The Stolen Eagle - Marketing

Marketing

HBO said its marketing plan for the series was, "its largest, most aggressive push for a new series". The channel broadcast the first three episodes seven days a week at various times during the day. Non-subscribers could preview the first two episodes during the first week of September 2005. HBO implemented an outdoor marketing campaign in major cities and produced movie-style trailers which preceded a number of films in cinemas. Entertainment Weekly, Vanity Fair, Time, and GQ published full-size articles about the series. The History Channel broadcast five nights of documentaries featuring the Roman Empire, which were hosted by Stevenson, McKidd, and Varma, a collaboration which was the first of its kind between the two networks.

You're trying to show it in a way that a history lesson but a fictional story about two guys working for Caesar's army and how history unfolds around them. That it's not just people walking around in nice clean togas.

— Eric Kessler, HBO's president of sales and marketing, on advertising the series as a new perspective of the Roman Empire

David Baldwin, the executive vice president of program planning, said, "This is a huge series for us. We wanted to give it every opportunity to be seen by as many people as possible." Media outlets estimated that the entire marketing campaign cost HBO $10 million, the most the network had spent on marketing a series to that point.

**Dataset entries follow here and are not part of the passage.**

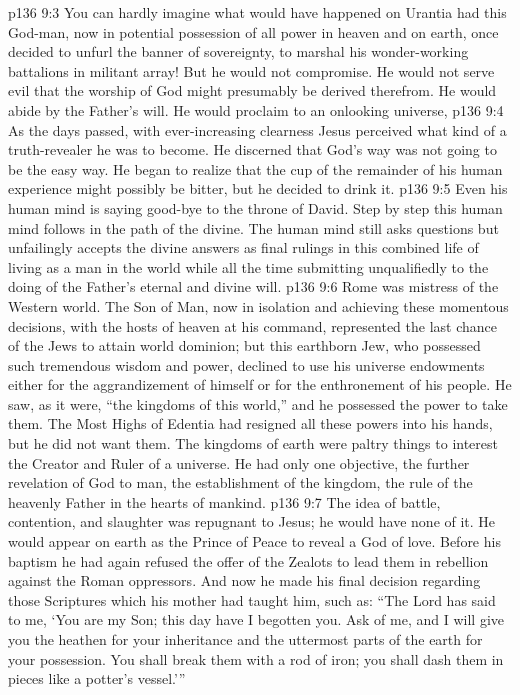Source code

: \vs p136 9:3 You can hardly imagine what would have happened on Urantia had this God\hyp{}man, now in potential possession of all power in heaven and on earth, once decided to unfurl the banner of sovereignty, to marshal his wonder\hyp{}working battalions in militant array! But he would not compromise. He would not serve evil that the worship of God might presumably be derived therefrom. He would abide by the Father’s will. He would proclaim to an onlooking universe, 
\vs p136 9:4 As the days passed, with ever\hyp{}increasing clearness Jesus perceived what kind of a truth\hyp{}revealer he was to become. He discerned that God’s way was not going to be the easy way. He began to realize that the cup of the remainder of his human experience might possibly be bitter, but he decided to drink it.
\vs p136 9:5 Even his human mind is saying good\hyp{}bye to the throne of David. Step by step this human mind follows in the path of the divine. The human mind still asks questions but unfailingly accepts the divine answers as final rulings in this combined life of living as a man in the world while all the time submitting unqualifiedly to the doing of the Father’s eternal and divine will.
\vs p136 9:6 Rome was mistress of the Western world. The Son of Man, now in isolation and achieving these momentous decisions, with the hosts of heaven at his command, represented the last chance of the Jews to attain world dominion; but this earthborn Jew, who possessed such tremendous wisdom and power, declined to use his universe endowments either for the aggrandizement of himself or for the enthronement of his people. He saw, as it were, “the kingdoms of this world,” and he possessed the power to take them. The Most Highs of Edentia had resigned all these powers into his hands, but he did not want them. The kingdoms of earth were paltry things to interest the Creator and Ruler of a universe. He had only one objective, the further revelation of God to man, the establishment of the kingdom, the rule of the heavenly Father in the hearts of mankind.
\vs p136 9:7 The idea of battle, contention, and slaughter was repugnant to Jesus; he would have none of it. He would appear on earth as the Prince of Peace to reveal a God of love. Before his baptism he had again refused the offer of the Zealots to lead them in rebellion against the Roman oppressors. And now he made his final decision regarding those Scriptures which his mother had taught him, such as: “The Lord has said to me, ‘You are my Son; this day have I begotten you. Ask of me, and I will give you the heathen for your inheritance and the uttermost parts of the earth for your possession. You shall break them with a rod of iron; you shall dash them in pieces like a potter’s vessel.’”
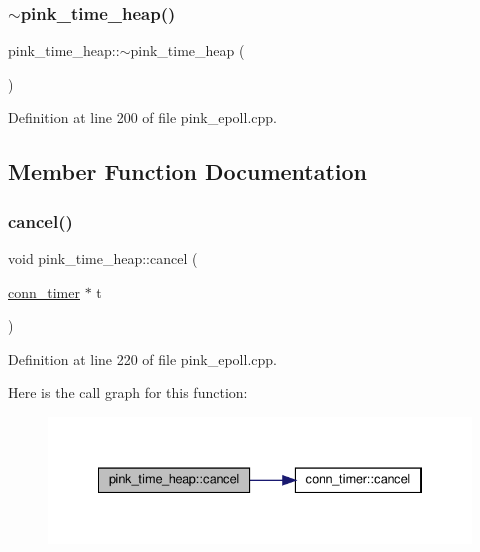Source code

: \subsubsection{\texorpdfstring{$\sim$pink\+\_\+time\+\_\+heap()}{~pink\_time\_heap()}}
{\footnotesize\ttfamily pink\+\_\+time\+\_\+heap\+::$\sim$pink\+\_\+time\+\_\+heap (\begin{DoxyParamCaption}{ }\end{DoxyParamCaption})}



Definition at line 200 of file pink\+\_\+epoll.\+cpp.



\subsection{Member Function Documentation}
\mbox{\label{classpink__time__heap_a331d1f993efc7bd50f8e6d10e5f1c6ee}} 
\subsubsection{\texorpdfstring{cancel()}{cancel()}}
{\footnotesize\ttfamily void pink\+\_\+time\+\_\+heap\+::cancel (\begin{DoxyParamCaption}\item[{\hyperlink{classconn__timer}{conn\+\_\+timer} $\ast$}]{t }\end{DoxyParamCaption})}



Definition at line 220 of file pink\+\_\+epoll.\+cpp.

Here is the call graph for this function\+:
\nopagebreak
\begin{figure}[H]
\begin{center}
\leavevmode
\includegraphics[width=334pt]{classpink__time__heap_a331d1f993efc7bd50f8e6d10e5f1c6ee_cgraph}
\end{center}
\end{figure}
\mbox{\label{classpink__time__heap_ade64cf32193747380cb57c5709e28383}} 
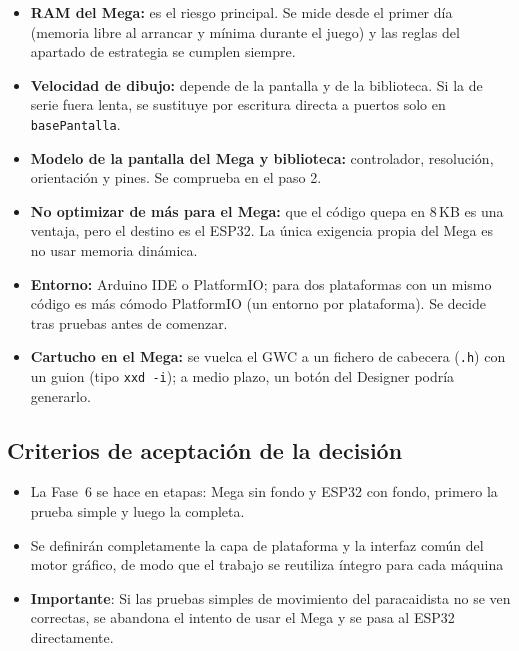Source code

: \begin{itemize}
	\item \textbf{RAM del Mega:} es el riesgo principal. Se mide desde el primer día (memoria libre al arrancar y mínima durante el juego) y las reglas del apartado de estrategia se cumplen siempre.
	\item \textbf{Velocidad de dibujo:} depende de la pantalla y de la biblioteca. Si la de serie fuera lenta, se sustituye por escritura directa a puertos solo en \texttt{basePantalla}.
	\item \textbf{Modelo de la pantalla del Mega y biblioteca:} controlador, resolución, orientación y pines. Se comprueba en el paso 2.
	\item \textbf{No optimizar de más para el Mega:} que el código quepa en 8\,KB es una ventaja, pero el destino es el ESP32. La única exigencia propia del Mega es no usar memoria dinámica.
	\item \textbf{Entorno:} Arduino IDE o PlatformIO; para dos plataformas con un mismo código es más cómodo PlatformIO (un entorno por plataforma). Se decide tras pruebas antes de comenzar.
	\item \textbf{Cartucho en el Mega:} se vuelca el GWC a un fichero de cabecera (\texttt{.h}) con un guion (tipo \texttt{xxd -i}); a medio plazo, un botón del Designer podría generarlo.
\end{itemize}

\subsection{Criterios de aceptación de la decisión}
\label{sec:F6I01Criterios}

\begin{itemize}
	\item La Fase~6 se hace en etapas: Mega sin fondo y ESP32 con fondo, primero la prueba simple y luego la completa.
	\item Se definirán completamente la capa de plataforma y la interfaz común del motor gráfico, de modo que el trabajo se reutiliza íntegro para cada máquina
	\item \textbf{Importante}: Si las pruebas simples de movimiento del paracaidista no se ven correctas, se abandona el intento de usar el Mega y se pasa al ESP32 directamente.
\end{itemize}

\clearpage
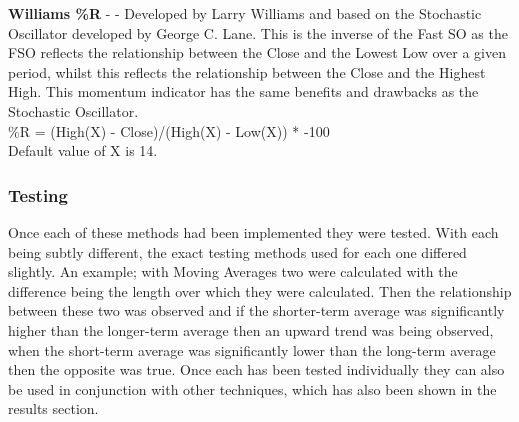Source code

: \documentclass[conference]{IEEEtran}
\begin{document}

\noindent
\textbf{Williams \%R} - \cite{Murphy1999} - Developed by Larry Williams and based on the Stochastic Oscillator developed by George C. Lane. This is the inverse of the Fast SO as the FSO reflects the relationship between the Close and the Lowest Low over a given period, whilst this reflects the relationship between the Close and the Highest High. This momentum indicator has the same benefits and drawbacks as the Stochastic Oscillator.\\

\noindent
\%R = (High(X) - Close)/(High(X) - Low(X)) * -100\\
Default value of X is 14.\\

\subsubsection{Testing}

Once each of these methods had been implemented they were tested. With each being subtly different, the exact testing methods used for each one differed slightly. An example; with Moving Averages two were calculated with the difference being the length over which they were calculated. Then the relationship between these two was observed and if the shorter-term average was significantly higher than the longer-term average then an upward trend was being observed, when the short-term average was significantly lower than the long-term average then the opposite was true. Once each has been tested individually they can also be used in conjunction with other techniques, which has also been shown in the results section. 

\end{document}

Commentators viewed the success of Rome as crucial for the network, especially after the past mixed reception of Carnivàle and K-Street. In July 2005, James Hibberd of Television Week wrote that Rome was viewed "as the network's best shot for adding another literate, must-see drama to its schedule". Writing for the same publication, Tom Shales said that HBO "has made such a fuss over Rome, and the network itself has put such painful pressure on the show (and its producers) to make a hefty impact, that it'll be scorned like a leper if it fails to make a truly gigantic splash."